For every line in the entries that contains "Monitor", show the whole line.

=== Data extracts ===

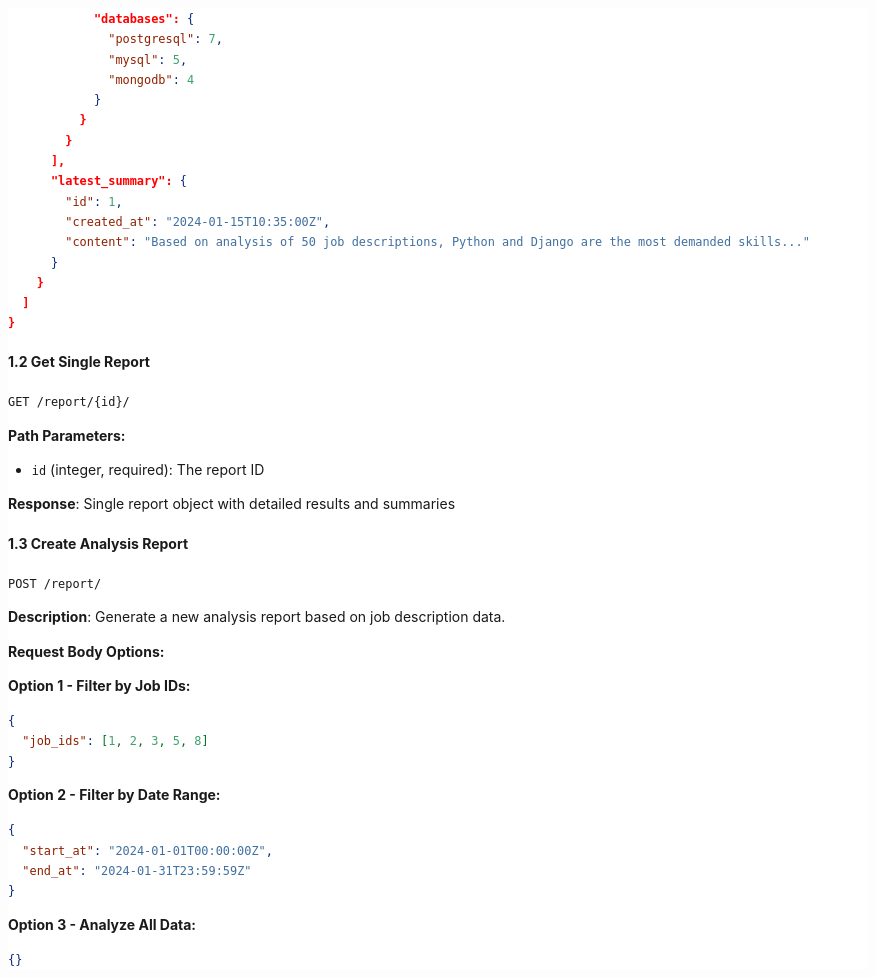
 ```json
            "databases": {
              "postgresql": 7,
              "mysql": 5,
              "mongodb": 4
            }
          }
        }
      ],
      "latest_summary": {
        "id": 1,
        "created_at": "2024-01-15T10:35:00Z",
        "content": "Based on analysis of 50 job descriptions, Python and Django are the most demanded skills..."
      }
    }
  ]
}
```

#### 1.2 Get Single Report
```http
GET /report/{id}/
```

**Path Parameters:**
- `id` (integer, required): The report ID

**Response**: Single report object with detailed results and summaries

#### 1.3 Create Analysis Report
```http
POST /report/
```

**Description**: Generate a new analysis report based on job description data.

**Request Body Options:**

**Option 1 - Filter by Job IDs:**
```json
{
  "job_ids": [1, 2, 3, 5, 8]
}
```

**Option 2 - Filter by Date Range:**
```json
{
  "start_at": "2024-01-01T00:00:00Z",
  "end_at": "2024-01-31T23:59:59Z"
}
```

**Option 3 - Analyze All Data:**
```json
{}
```
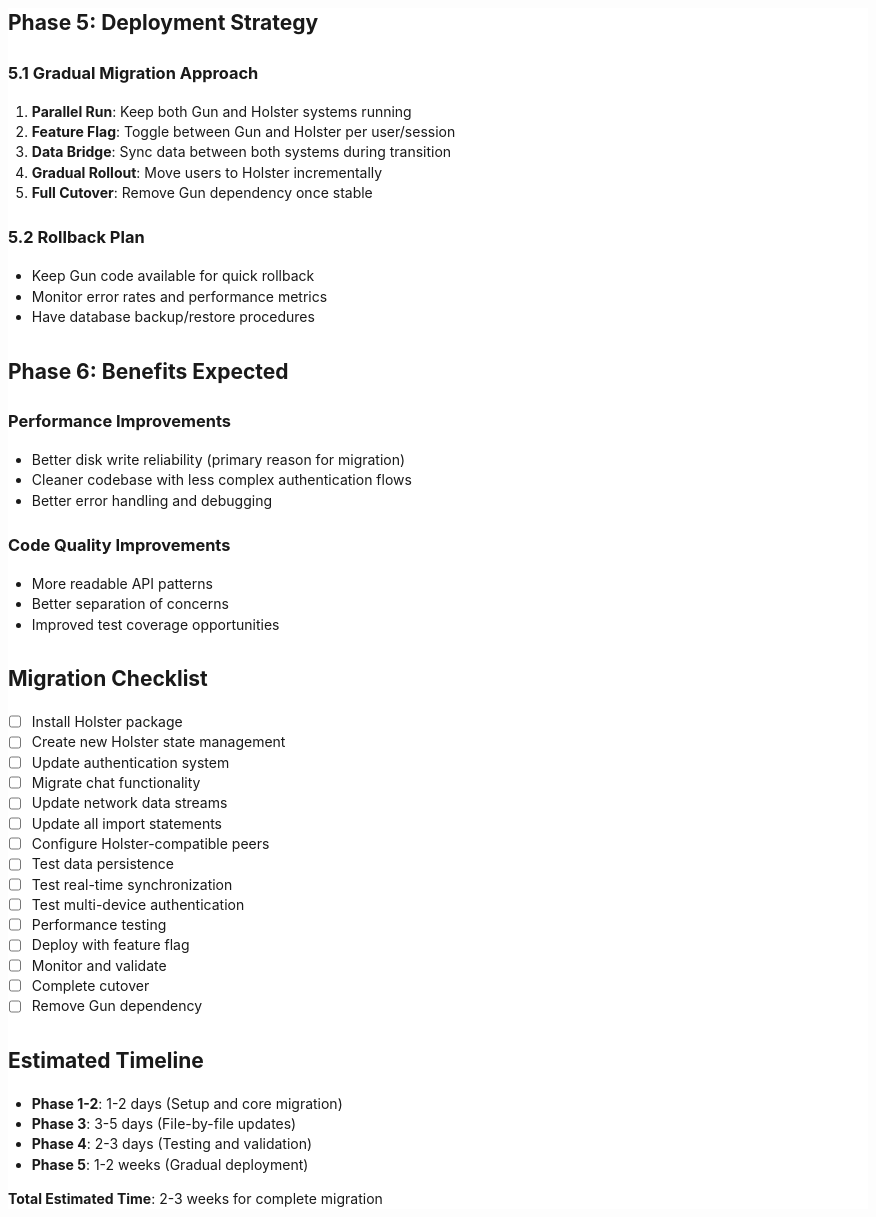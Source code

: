 ## Phase 5: Deployment Strategy

### 5.1 Gradual Migration Approach
1. **Parallel Run**: Keep both Gun and Holster systems running
2. **Feature Flag**: Toggle between Gun and Holster per user/session
3. **Data Bridge**: Sync data between both systems during transition
4. **Gradual Rollout**: Move users to Holster incrementally
5. **Full Cutover**: Remove Gun dependency once stable

### 5.2 Rollback Plan
- Keep Gun code available for quick rollback
- Monitor error rates and performance metrics
- Have database backup/restore procedures

## Phase 6: Benefits Expected

### Performance Improvements
- Better disk write reliability (primary reason for migration)
- Cleaner codebase with less complex authentication flows
- Better error handling and debugging

### Code Quality Improvements
- More readable API patterns
- Better separation of concerns
- Improved test coverage opportunities

## Migration Checklist

- [ ] Install Holster package
- [ ] Create new Holster state management
- [ ] Update authentication system
- [ ] Migrate chat functionality
- [ ] Update network data streams
- [ ] Update all import statements
- [ ] Configure Holster-compatible peers
- [ ] Test data persistence
- [ ] Test real-time synchronization
- [ ] Test multi-device authentication
- [ ] Performance testing
- [ ] Deploy with feature flag
- [ ] Monitor and validate
- [ ] Complete cutover
- [ ] Remove Gun dependency

## Estimated Timeline
- **Phase 1-2**: 1-2 days (Setup and core migration)
- **Phase 3**: 3-5 days (File-by-file updates)
- **Phase 4**: 2-3 days (Testing and validation)
- **Phase 5**: 1-2 weeks (Gradual deployment)

**Total Estimated Time**: 2-3 weeks for complete migration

===

*Output for this task:*
- Monitor error rates and performance metrics
- [ ] Monitor and validate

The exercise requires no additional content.